These observations reflect our overall clinical experience with measuring Lp(a) concentrations over the past 25 years. Two common clinical scenarios were found in our study. One clinical scenario is that elevated Lp(a) concentrations are occasionally observed in a subset of patients with secondary prevention, often without traditional risk factors. The other clinical scenario is that elevated Lp(a) concentrations are an incidental finding in patients with primary prevention. The 14/16 patients in our case series with very elevated plasma Lp(a) concentrations had already survived to a mean age of 72 years without any symptoms. Furthermore, after 129.0 patient-years of subsequent follow-up, there were no cardiovascular events at a mean age >80 years. Interestingly, there is generally a modest association between elevated Lp(a) concentrations and adverse clinical outcomes in the real world. When elevated Lp(a) concentrations are detected in primary or secondary prevention, our practice has been and continues to be 1) to not overreact, 2) to reassure the patient, and 3) to focus on managing modifiable risk factors such as LDL cholesterol.

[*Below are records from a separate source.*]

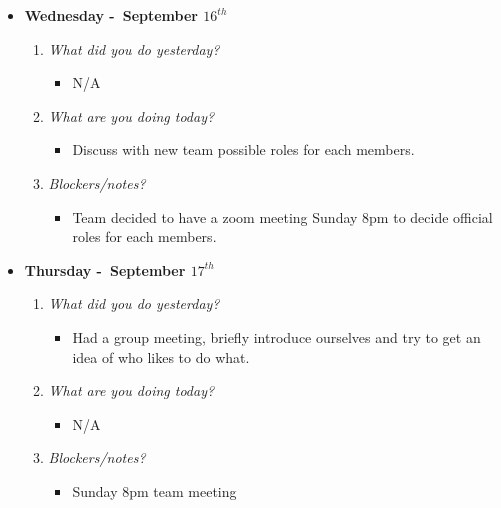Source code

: \begin{itemize}
  \item[] \textbf{\large Wednesday -\ September \(16^{th}\)}
  \begin{enumerate}
    \item \textsl{What did you do yesterday?}
    \begin{itemize}
      \item N/A
    \end{itemize}
    \item \textsl{What are you doing today?}
    \begin{itemize}
      \item Discuss with new team possible roles for each members.
    \end{itemize}
    \item \textsl{Blockers/notes?}
    \begin{itemize}
      \item Team decided to have a zoom meeting Sunday 8pm to decide official roles for each members.
    \end{itemize}
  \end{enumerate}
\end{itemize}
\textbf{}
\begin{itemize}
  \item[] \textbf{\large Thursday -\ September \(17^{th}\)}
  \begin{enumerate}
    \item \textsl{What did you do yesterday?}
    \begin{itemize}
      \item Had a group meeting, briefly introduce ourselves and try to get an idea of who likes to do what.
    \end{itemize}
    \item \textsl{What are you doing today?}
    \begin{itemize}
      \item N/A
    \end{itemize}
    \item \textsl{Blockers/notes?}
    \begin{itemize}
      \item Sunday 8pm team meeting
    \end{itemize}
  \end{enumerate}
\end{itemize}
\textbf{}
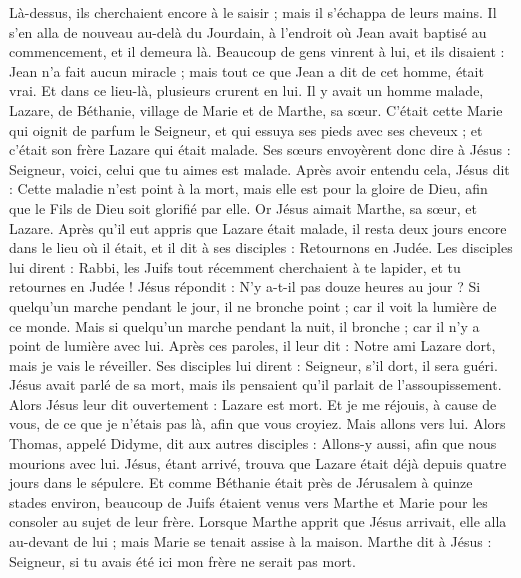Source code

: \begin{multicols}{2}
Là-dessus, ils cherchaient encore à le saisir ; mais il s'échappa de leurs mains.
Il s'en alla de nouveau au-delà du Jourdain, à l'endroit où Jean avait baptisé au commencement, et il demeura là.
Beaucoup de gens vinrent à lui, et ils disaient : Jean n'a fait aucun miracle ; mais tout ce que Jean a dit de cet homme, était vrai.
Et dans ce lieu-là, plusieurs crurent en lui.
\VerseOne{}Il y avait un homme malade, Lazare, de Béthanie, village de Marie et de Marthe, sa sœur.
C'était cette Marie qui oignit de parfum le Seigneur, et qui essuya ses pieds avec ses cheveux ; et c'était son frère Lazare qui était malade.
Ses sœurs envoyèrent donc dire à Jésus : Seigneur, voici, celui que tu aimes est malade.
Après avoir entendu cela, Jésus dit : Cette maladie n'est point à la mort, mais elle est pour la gloire de Dieu, afin que le Fils de Dieu soit glorifié par elle.
Or Jésus aimait Marthe, sa sœur, et Lazare.
Après qu'il eut appris que Lazare était malade, il resta deux jours encore dans le lieu où il était,
et il dit à ses disciples : Retournons en Judée.
Les disciples lui dirent : Rabbi, les Juifs tout récemment cherchaient à te lapider, et tu retournes en Judée !
Jésus répondit : N'y a-t-il pas douze heures au jour ? Si quelqu'un marche pendant le jour, il ne bronche point ; car il voit la lumière de ce monde.
Mais si quelqu'un marche pendant la nuit, il bronche ; car il n'y a point de lumière avec lui.
Après ces paroles, il leur dit : Notre ami Lazare dort, mais je vais le réveiller.
Ses disciples lui dirent : Seigneur, s'il dort, il sera guéri.
Jésus avait parlé de sa mort, mais ils pensaient qu'il parlait de l'assoupissement.
Alors Jésus leur dit ouvertement : Lazare est mort.
Et je me réjouis, à cause de vous, de ce que je n'étais pas là, afin que vous croyiez. Mais allons vers lui.
Alors Thomas, appelé Didyme, dit aux autres disciples : Allons-y aussi, afin que nous mourions avec lui.
Jésus, étant arrivé, trouva que Lazare était déjà depuis quatre jours dans le sépulcre.
Et comme Béthanie était près de Jérusalem à quinze stades environ,
beaucoup de Juifs étaient venus vers Marthe et Marie pour les consoler au sujet de leur frère.
Lorsque Marthe apprit que Jésus arrivait, elle alla au-devant de lui ; mais Marie se tenait assise à la maison.
Marthe dit à Jésus : Seigneur, si tu avais été ici mon frère ne serait pas mort.

\end{multicols}
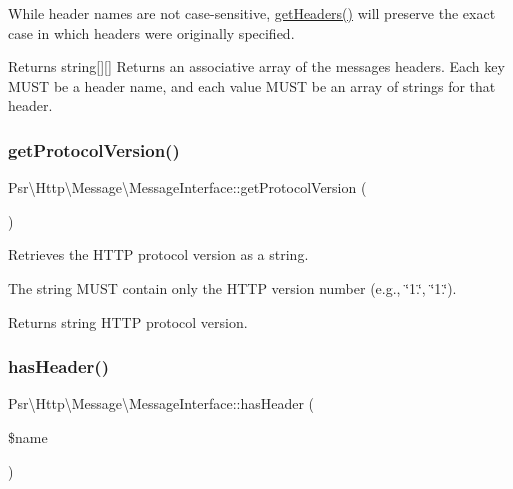 While header names are not case-\/sensitive, \hyperlink{interfacePsr_1_1Http_1_1Message_1_1MessageInterface_a510ab87eb5cce38a8bb4cbec8f3f7565}{get\+Headers()} will preserve the exact case in which headers were originally specified.

\begin{DoxyReturn}{Returns}
string\mbox{[}\mbox{]}\mbox{[}\mbox{]} Returns an associative array of the message\textquotesingle{}s headers. Each key M\+U\+ST be a header name, and each value M\+U\+ST be an array of strings for that header. 
\end{DoxyReturn}
\mbox{\label{interfacePsr_1_1Http_1_1Message_1_1MessageInterface_af9eb3a7d44050ba1b4792c0332635121}} 
\subsubsection{\texorpdfstring{get\+Protocol\+Version()}{getProtocolVersion()}}
{\footnotesize\ttfamily Psr\textbackslash{}\+Http\textbackslash{}\+Message\textbackslash{}\+Message\+Interface\+::get\+Protocol\+Version (\begin{DoxyParamCaption}{ }\end{DoxyParamCaption})}

Retrieves the H\+T\+TP protocol version as a string.

The string M\+U\+ST contain only the H\+T\+TP version number (e.\+g., \char`\"{}1.\char`\"{}, \char`\"{}1.\char`\"{}).

\begin{DoxyReturn}{Returns}
string H\+T\+TP protocol version. 
\end{DoxyReturn}
\mbox{\label{interfacePsr_1_1Http_1_1Message_1_1MessageInterface_ab0dd1286bce947f7bd29d36df09b4c12}} 
\subsubsection{\texorpdfstring{has\+Header()}{hasHeader()}}
{\footnotesize\ttfamily Psr\textbackslash{}\+Http\textbackslash{}\+Message\textbackslash{}\+Message\+Interface\+::has\+Header (\begin{DoxyParamCaption}\item[{}]{\$name }\end{DoxyParamCaption})}

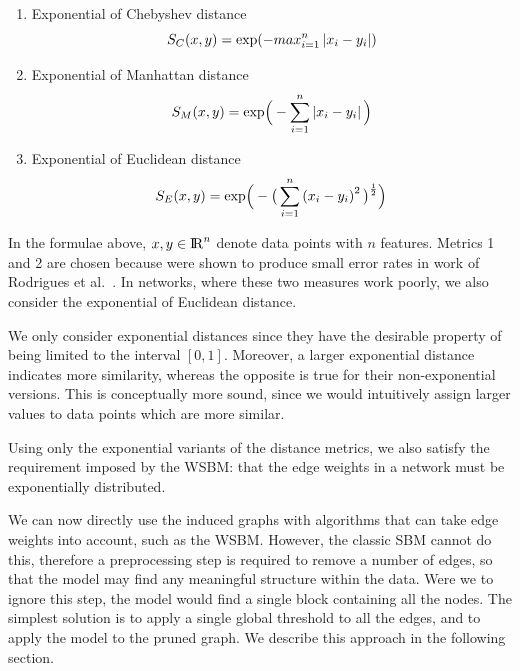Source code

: \documentclass[conference]{IEEEtran}
\begin{document}
\begin{enumerate}
    \item Exponential of Chebyshev distance
    $$ S_C(x,y) = {\textnormal{exp}( - max_{i = 1}^n \left | x_i - y_i \right | )} $$

    \item Exponential of Manhattan distance
    $$ S_M(x,y) = \textnormal{exp} \Big ( -\sum_{i=1}^{n} \left | x_i - y_i \right | \Big)$$

    \item Exponential of Euclidean distance
    $$ S_E(x,y) = \textnormal{exp} \Big ( - \big ( \sum_{i=1}^{n} \left ( x_i - y_i \right ) ^2 \big ) ^{\frac{1}{2}} \Big) $$

\end{enumerate}

In the formulae above, $x, y \in {\rm I\!R}^n$ denote data points with $n$ features. Metrics 1 and 2 are chosen because were shown to produce small error rates in work of Rodrigues et al.~\cite{rodrigues2011complex}. In networks, where these two measures work poorly, we also consider the exponential of Euclidean distance.

We only consider exponential distances since they have the desirable property of being limited to the interval $\left [ 0, 1 \right ]$. Moreover, a larger exponential distance indicates more similarity, whereas the opposite is true for their non-exponential versions. This is conceptually more sound, since we would intuitively assign larger values to data points which are more similar.

Using only the exponential variants of the distance metrics, we also satisfy the requirement imposed by the WSBM: that the edge weights in a network must be exponentially distributed.

We can now directly use the induced graphs with algorithms that can take edge weights into account, such as the WSBM. However, the classic SBM cannot do this, therefore a preprocessing step is required to remove a number of edges, so that the model may find any meaningful structure within the data. Were we to ignore this step, the model would find a single block containing all the nodes. The simplest solution is to apply a single global threshold to all the edges, and to apply the model to the pruned graph. We describe this approach in the following section.
\end{document}
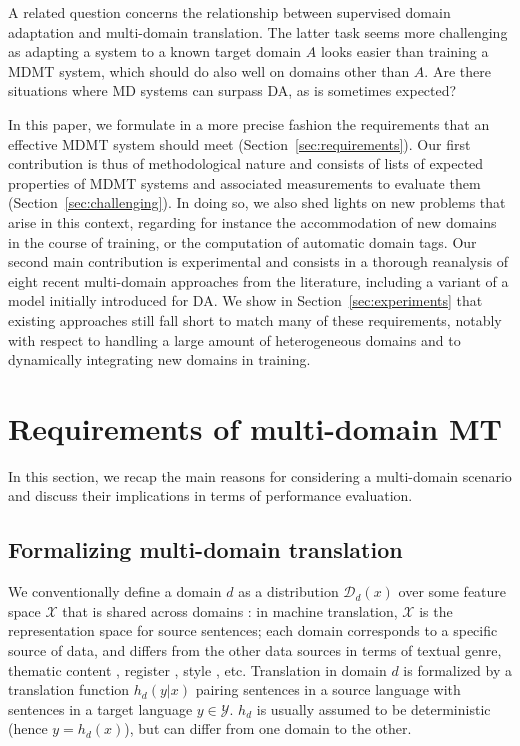 \documentclass[11pt,a4paper]{article}
\newcommand{\fyDone}[1]{\done[FY]\Todo[FY:]{\textcolor{orange}{#1}}}
\begin{document}
A related question concerns the relationship between supervised domain adaptation and multi-domain translation. The latter task seems more challenging as adapting a system to a known target domain $A$ looks easier than training a MDMT system, which should do also well on domains other than $A$. Are there situations where MD systems can surpass DA, as is sometimes expected?
 
In this paper, we formulate in a more precise fashion the requirements that an effective MDMT system should meet (Section~\ref{sec:requirements}). Our first contribution is thus of methodological nature and consists of lists of expected properties of MDMT systems and associated measurements to evaluate them (Section~\ref{sec:challenging}). In doing so, we also shed lights on new problems that arise in this context, regarding for instance the accommodation of new domains in the course of training, or the computation of automatic domain tags.\fyDone{New problems - continuous learning, automatic domains} Our second main contribution is experimental and consists in a thorough reanalysis of eight recent multi-domain approaches from the literature, including a variant of a model initially introduced for DA. We show in Section~\ref{sec:experiments} that existing approaches still fall short to match many of these requirements, notably with respect to handling a large amount of heterogeneous domains and to dynamically integrating new domains in training.\fyDone{Spell out conclusions}
 
\section{Requirements of multi-domain MT \label{sec:requirements}}
In this section, we recap the main reasons for considering a multi-domain scenario and discuss their implications in terms of performance evaluation.
\fyDone{Relation to theory, discussion of worst case scenario}
\fyDone{Insist on the work of Dredze}

\subsection{Formalizing multi-domain translation \label{ssec:formalization}}

We conventionally define a domain $d$ as a distribution $\mathcal{D}_d(x)$ over some feature space $\mathcal{X}$ that is shared across domains \cite{Pan10asurvey}: in machine translation, $\mathcal{X}$ is the representation space for source sentences; each domain corresponds to a specific source of data, and differs from the other data sources in terms of textual genre, thematic content \cite{Chen16guided,Zhang16topicinformed}, register \cite{Sennrich16politeness}, style \cite{Niu18multitask}, etc. Translation in domain $d$ is formalized by a translation function $h_d(y|x)$ pairing sentences in a source language with sentences in a target language $y \in \mathcal{Y}$. $h_d$ is usually assumed to be deterministic (hence $y = h_d(x)$), but can differ from one domain to the other.
\end{document}
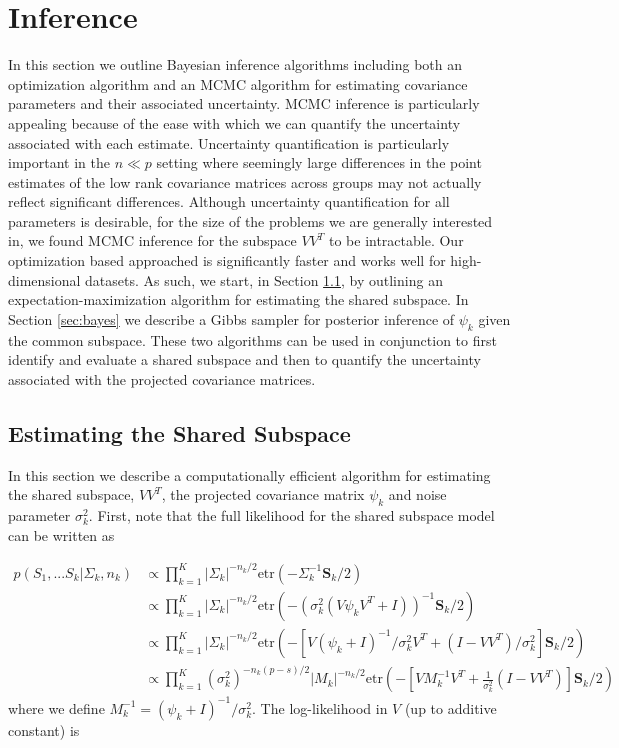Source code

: \documentclass{article}
\newcommand{\etr}{\text{etr}}
\begin{document}
\section{Inference}
\label{sec:inference}
In this section we outline Bayesian inference algorithms including
both an optimization algorithm and an MCMC algorithm for estimating
covariance parameters and their associated uncertainty.  MCMC
inference is particularly appealing because of the ease with which we
can quantify the uncertainty associated with each estimate.
Uncertainty quantification is particularly important in the $n \ll p$
setting where seemingly large differences in the point estimates of
the low rank covariance matrices across groups may not actually
reflect significant differences.  Although uncertainty quantification
for all parameters is desirable, for the size of the problems we are
generally interested in, we found MCMC inference for the subspace
$VV^T$ to be intractable.  Our optimization based approached is
significantly faster and works well for high-dimensional datasets.  As
such, we start, in Section \ref{sec:em}, by outlining an
expectation-maximization algorithm for estimating the shared
subspace. In Section \ref{sec:bayes} we describe a Gibbs sampler for
posterior inference of $\psi_k$ given the common subspace.  These two
algorithms can be used in conjunction to first identify and evaluate a
shared subspace and then to quantify the uncertainty associated with
the projected covariance matrices.

\subsection{Estimating the Shared Subspace}
\label{sec:em}

In this section we describe a computationally efficient algorithm for
estimating the shared subspace, $VV^T$, the projected covariance matrix
$\psi_k$ and noise parameter $\sigma_k^2$.  First, note that the full
likelihood for the shared subspace model can be written as

\begin{align}
p(S_1, ... S_k | \Sigma_k,n_k) &\propto \prod_{k=1}^K |\Sigma_k|^{-n_k/2}\etr(-\Sigma_k^{-1}\mathbf{S}_k/2)  \\
&\propto \prod_{k=1}^K  |\Sigma_k|^{-n_k/2}\etr(-(\sigma_k^2(V\psi_kV^T +
  I))^{-1}\mathbf{S}_k/2) \\
&\propto \prod_{k=1}^K  |\Sigma_k|^{-n_k/2}\etr(-\left[V(\psi_k +
  I)^{-1}/\sigma_k^2 V^T + (I-VV^T)/\sigma^2_k\right]\mathbf{S}_k/2)
  \\
&\propto \prod_{k=1}^K  (\sigma_k^2)^{-n_k(p-s)/2}|M_k|^{-n_k/2}\etr(-\left[VM_k^{-1}V^T + \frac{1}{\sigma^2_k} (I-VV^T)\right]\mathbf{S}_k/2) 
\end{align}
%
\noindent where we define $M_k^{-1} = (\psi_k + I) ^{-1}/\sigma_k^2$.  The log-likelihood in
$V$ (up to additive constant) is
\end{document}
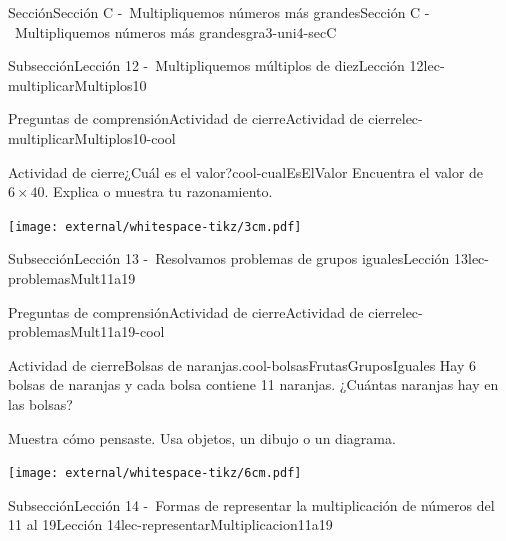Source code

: \begin{sectionptx}{Sección}{Sección C -~Multipliquemos números más grandes}{}{Sección C -~Multipliquemos números más grandes}{}{}{gra3-uni4-secC}
\begin{subsectionptx}{Subsección}{Lección 12 -~Multipliquemos múltiplos de diez}{}{Lección 12}{}{}{lec-multiplicarMultiplos10}
%
\begin{reading-questions-subsubsection}{Preguntas de comprensión}{Actividad de cierre}{}{Actividad de cierre}{}{}{lec-multiplicarMultiplos10-cool}
\begin{project}{Actividad de cierre}{¿Cuál es el valor?}{cool-cualEsElValor}%
Encuentra el valor de \(6\times 40\). Explica o muestra tu razonamiento.%
\begin{image}{0}{1}{0}{}%
\texttt{[image: external/whitespace-tikz/3cm.pdf]}
\end{image}%
\end{project}%
\end{reading-questions-subsubsection}
\end{subsectionptx}
%
%
\typeout{************************************************}
\typeout{************************************************}
%
\begin{subsectionptx}{Subsección}{Lección 13 -~Resolvamos problemas de grupos iguales}{}{Lección 13}{}{}{lec-problemasMult11a19}
%
%
%
%
\typeout{************************************************}
\typeout{************************************************}
%
\begin{reading-questions-subsubsection}{Preguntas de comprensión}{Actividad de cierre}{}{Actividad de cierre}{}{}{lec-problemasMult11a19-cool}
\begin{project}{Actividad de cierre}{Bolsas de naranjas.}{cool-bolsasFrutasGruposIguales}%
Hay 6 bolsas de naranjas y cada bolsa contiene 11 naranjas. ¿Cuántas naranjas hay en las bolsas?%
\par
Muestra cómo pensaste. Usa objetos, un dibujo o un diagrama.%
\begin{image}{0}{1}{0}{}%
\texttt{[image: external/whitespace-tikz/6cm.pdf]}
\end{image}%
\end{project}%
\end{reading-questions-subsubsection}
\end{subsectionptx}
%
%
\typeout{************************************************}
\typeout{************************************************}
%
\begin{subsectionptx}{Subsección}{Lección 14 -~Formas de representar la multiplicación de números del 11 al 19}{}{Lección 14}{}{}{lec-representarMultiplicacion11a19}

\end{subsectionptx}
\end{sectionptx}
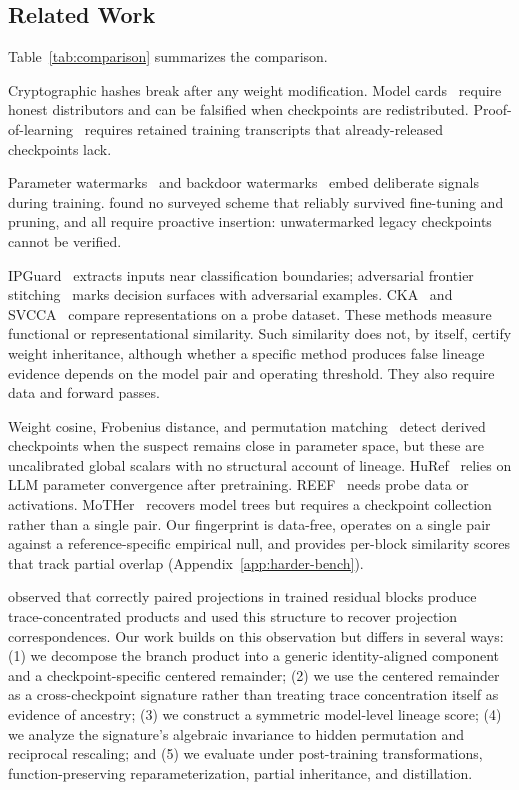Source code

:\subsection{Related Work}

Table~\ref{tab:comparison} summarizes the comparison.

Cryptographic hashes break after any weight modification. Model cards~\citep{mitchell2019model} require honest distributors and can be falsified when checkpoints are redistributed. Proof-of-learning~\citep{jia2021proofoflearning} requires retained training transcripts that already-released checkpoints lack.

Parameter watermarks~\citep{uchida2017embedding} and backdoor watermarks~\citep{adi2018turning} embed deliberate signals during training. \citet{lukas2022sok} found no surveyed scheme that reliably survived fine-tuning and pruning, and all require proactive insertion: unwatermarked legacy checkpoints cannot be verified.

IPGuard~\citep{cao2021ipguard} extracts inputs near classification boundaries; adversarial frontier stitching~\citep{lemerrer2020adversarial} marks decision surfaces with adversarial examples. CKA~\citep{kornblith2019similarity} and SVCCA~\citep{raghu2017svcca} compare representations on a probe dataset. These methods measure functional or representational similarity. Such similarity does not, by itself, certify weight inheritance, although whether a specific method produces false lineage evidence depends on the model pair and operating threshold. They also require data and forward passes.

Weight cosine, Frobenius distance, and permutation matching~\citep{ainsworth2023git} detect derived checkpoints when the suspect remains close in parameter space, but these are uncalibrated global scalars with no structural account of lineage. HuRef~\citep{zeng2024huref} relies on LLM parameter convergence after pretraining. REEF~\citep{zhang2024reef} needs probe data or activations. MoTHer~\citep{horwitz2025mother} recovers model trees but requires a checkpoint collection rather than a single pair. Our fingerprint is data-free, operates on a single pair against a reference-specific empirical null, and provides per-block similarity scores that track partial overlap (Appendix~\ref{app:harder-bench}).

\citet{park2026idroppedneuralnet} observed that correctly paired projections in trained residual blocks produce trace-concentrated products and used this structure to recover projection correspondences. Our work builds on this observation but differs in several ways: (1) we decompose the branch product into a generic identity-aligned component and a checkpoint-specific centered remainder; (2) we use the centered remainder as a cross-checkpoint signature rather than treating trace concentration itself as evidence of ancestry; (3) we construct a symmetric model-level lineage score; (4) we analyze the signature's algebraic invariance to hidden permutation and reciprocal rescaling; and (5) we evaluate under post-training transformations, function-preserving reparameterization, partial inheritance, and distillation.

These observations may appear to be counterintuitive because of the recent excitement regarding Lp(a) as a “new” risk factor.^1–5 However, we believe that the following evidence supporting Lp(a) as a causal factor for vascular disease is weaker than that for LDL cholesterol. First, after >40 years of research, the exact pro-atherogenic mechanism of Lp(a) is still not definitively established.^1–5 Purported ASCVD mechanisms include lipid oxidation and pro-thrombotic and pro-inflammatory effects, in addition to the effect of cholesterol carried within Lp(a) particles, but none of these have been validated beyond doubt.⁵ The uncertainty of the basic science of Lp(a) is in stark contrast to the well-established mechanistic basis linking LDL with ASCVD.¹¹

Second, close inspection of recent genetic epidemiology and Mendelian randomization studies shows relatively marginal associations of Lp(a) concentrations with the risk of cardiovascular disease and longevity. In Danes, Lp(a) concentrations greater than the 95th percentile had a hazard ratio for cardiovascular disease of 1.8.¹² In contrast, Danish patients with LDL cholesterol concentrations in the 95th percentile had an odds ratio of cardiovascular disease of approximately 3, which rose to approximately 6 for premature cardiovascular disease compared with those with average LDL cholesterol concentrations.¹³ Similar risk ratios have been found in case–control studies in which LDL cholesterol concentrations >4.9 mmol/L (i.e., 95th percentile) were associated with a relative risk ratio of approximately 6 for premature myocardial infarction compared with those with LDL-C concentrations <3.0 mmol/L.¹⁴ This risk ratio rose further to approximately 22 in patients with a discrete molecular genetic basis such as familial hypercholesterolemia.¹⁴ Therefore, the increment in risk for LDL cholesterol is at least two or three times larger than that for Lp(a) at comparable percentile plasma levels. In addition, a recent genome-wide meta-analysis aimed to indirectly investigate the association between Lp(a) concentrations and human longevity using LPA genetic variation as a surrogate.¹⁵ This meta-analysis showed that the single nucleotide polymorphism rs55730499 in LPA was associated with increased Lp(a) concentrations and a decrease in lifespan by 0.7 years. Another Mendelian randomization analysis showed that the mortality risk of those with Lp(a) concentrations ≥ 95th percentile was equivalent to being approximately 1.5 years older in chronological age, but not decades older.¹⁶ Such modest effects do not appear to justify overly aggressive intervention or counselling.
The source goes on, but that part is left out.